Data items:
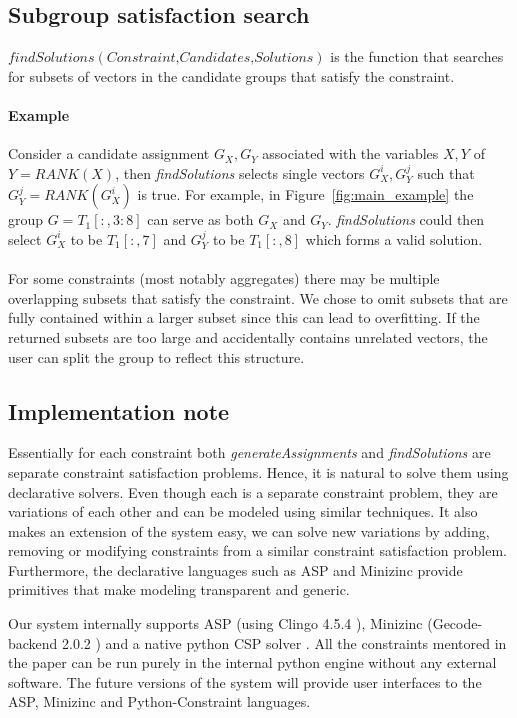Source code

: \documentclass{ecai}
\newcommand{\format}[1]{\textit{#1}\xspace}
\newcommand{\generategroups}{\format{generateAssignments}}
\newcommand{\findassignment}{\format{findSolutions}}
\newcommand{\range}[3]{\ensuremath{#1[#2,#3]}}
\newcommand{\rangeto}[2]{#1{:}#2}
\newcommand{\rangeall}{:}
\newcommand{\ecrank}[2]{\ensuremath{#1 = \mathit{RANK}(#2)}}
\begin{document}
\subsection{Subgroup satisfaction search}
$\findassignment(\textit{Constraint,Candidates,Solutions})$ is the function that searches for subsets of vectors in the candidate groups that satisfy the constraint.

\paragraph{Example}
Consider a candidate assignment $G_X, G_Y$ associated with the variables $X,Y$ of \ecrank{Y}{X}, then \findassignment selects single vectors $G_X^{i}, G_Y^{j}$ such that \ecrank{G_Y^{j}}{G_X^{i}} is true.
For example, in Figure~\ref{fig:main_example} the group $G = \range{T_1}{\rangeall}{\rangeto{3}{8}}$ can serve as both $G_X$ and $G_Y$.
\findassignment could then select $G_X^{i}$ to be $\range{T_1}{\rangeall}{7}$ and $G_Y^{j}$ to be $\range{T_1}{\rangeall}{8}$ which forms a valid solution.
\\\\
For some constraints (most notably aggregates) there may be multiple overlapping subsets that satisfy the constraint.
We chose to omit subsets that are fully contained within a larger subset since this can lead to overfitting.
If the returned subsets are too large and accidentally contains unrelated vectors, the user can split the group to reflect this structure.

\subsection{Implementation note} Essentially for each constraint both \generategroups and \findassignment are separate constraint satisfaction problems. Hence, it is natural to solve them using declarative solvers. Even though each is a separate constraint problem, they are variations of each other and can be modeled using similar techniques. It also makes an extension of the system easy, we can solve new variations by adding, removing or modifying constraints from a similar constraint satisfaction problem. Furthermore, the declarative languages such as ASP \cite{whaisasp} and Minizinc \cite{minizinc} provide primitives that make modeling transparent and generic.

Our system internally supports ASP (using Clingo 4.5.4 \cite{clingo}), Minizinc (Gecode-backend 2.0.2 \cite{minizinc}) and a native python CSP solver \cite{python_constraint}. All the constraints mentored in the paper can be run purely in the internal python engine without any external software. The future versions of the system will provide user interfaces to the ASP, Minizinc and Python-Constraint languages.
\end{document}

• [WHAT THE EXERCISE ASKS] All lines of the records above that carry the word "provide" should be listed.

• [ANSWER]
\subsection{Implementation note} Essentially for each constraint both \generategroups and \findassignment are separate constraint satisfaction problems. Hence, it is natural to solve them using declarative solvers. Even though each is a separate constraint problem, they are variations of each other and can be modeled using similar techniques. It also makes an extension of the system easy, we can solve new variations by adding, removing or modifying constraints from a similar constraint satisfaction problem. Furthermore, the declarative languages such as ASP \cite{whaisasp} and Minizinc \cite{minizinc} provide primitives that make modeling transparent and generic.
Our system internally supports ASP (using Clingo 4.5.4 \cite{clingo}), Minizinc (Gecode-backend 2.0.2 \cite{minizinc}) and a native python CSP solver \cite{python_constraint}. All the constraints mentored in the paper can be run purely in the internal python engine without any external software. The future versions of the system will provide user interfaces to the ASP, Minizinc and Python-Constraint languages.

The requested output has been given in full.